City Ends Stormwater Program with Gwinnett County

Comments (0) Featured, Government and Legislation

stormwater in Peachtree Corners

Sweeping streets, maintaining drainage structures, clearing debris off roads after Hurricane Irma. These underappreciated, but incredibly important, services and more are paid for by revenue collected from the stormwater utility fee. Beginning Jan. 1, for the first time since the inception of the City of Peachtree Corners Gwinnett County will no longer be responsible for the city’s stormwater management program, which funds and implements these crucial tasks.

Brian Johnson

Brian Johnson, City Manager

Peachtree Corners will take over stormwater management and collect the fee itself through a new intergovernmental agreement with Johns Creek. “We could have done this five years ago when we were created as a city. It’s just that at the time the city council was like, ‘Let’s concentrate on some other things. The county can handle that for a while.’ So it’s time we grew up a little bit. So we’re bringing it in-house,” says Brian Johnson, city manager.

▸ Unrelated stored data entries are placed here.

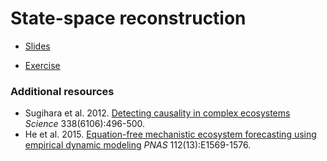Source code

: # State-space reconstruction

* [Slides](slides.html)

* [Exercise](exercise/)

### Additional resources
* Sugihara et al. 2012. [Detecting causality in complex ecosystems](http://www.sciencemag.org/content/338/6106/496.long) *Science* 338(6106):496-500.
* He et al. 2015. [Equation-free mechanistic ecosystem forecasting using empirical dynamic modeling](http://www.pnas.org/content/112/13/E1569.abstract) *PNAS* 112(13):E1569-1576.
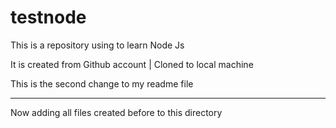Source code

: # testnode
This is a repository using to learn Node Js

It is created from Github account | Cloned to local machine

This is the second change to my readme file

________________________________________

Now adding all files created before to this directory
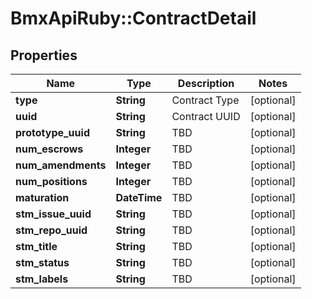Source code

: # BmxApiRuby::ContractDetail

## Properties
Name | Type | Description | Notes
------------ | ------------- | ------------- | -------------
**type** | **String** | Contract Type | [optional] 
**uuid** | **String** | Contract UUID | [optional] 
**prototype_uuid** | **String** | TBD | [optional] 
**num_escrows** | **Integer** | TBD | [optional] 
**num_amendments** | **Integer** | TBD | [optional] 
**num_positions** | **Integer** | TBD | [optional] 
**maturation** | **DateTime** | TBD | [optional] 
**stm_issue_uuid** | **String** | TBD | [optional] 
**stm_repo_uuid** | **String** | TBD | [optional] 
**stm_title** | **String** | TBD | [optional] 
**stm_status** | **String** | TBD | [optional] 
**stm_labels** | **String** | TBD | [optional]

It is a move the government is making to further meet the needs of the city he says. “The county did a good job per se … We just feel like we can make the decisions better locally than a Lawrenceville-headquartered entity can.”

Peachtree Corners has a number of intergovernmental agreements to provide everything from firefighters to parks. Johns Creek’s similar government structure made it an ideal partner for stormwater management. “The uniqueness here for us is that when I say in-house, it is our public works department, but our public works department is provided through an intergovernmental agreement with Johns Creek. Our public works department is provided by a firm called Optech Monette. Optech provides the staffing, vehicles, and equipment for Johns Creek’s public works,” explains Johnson.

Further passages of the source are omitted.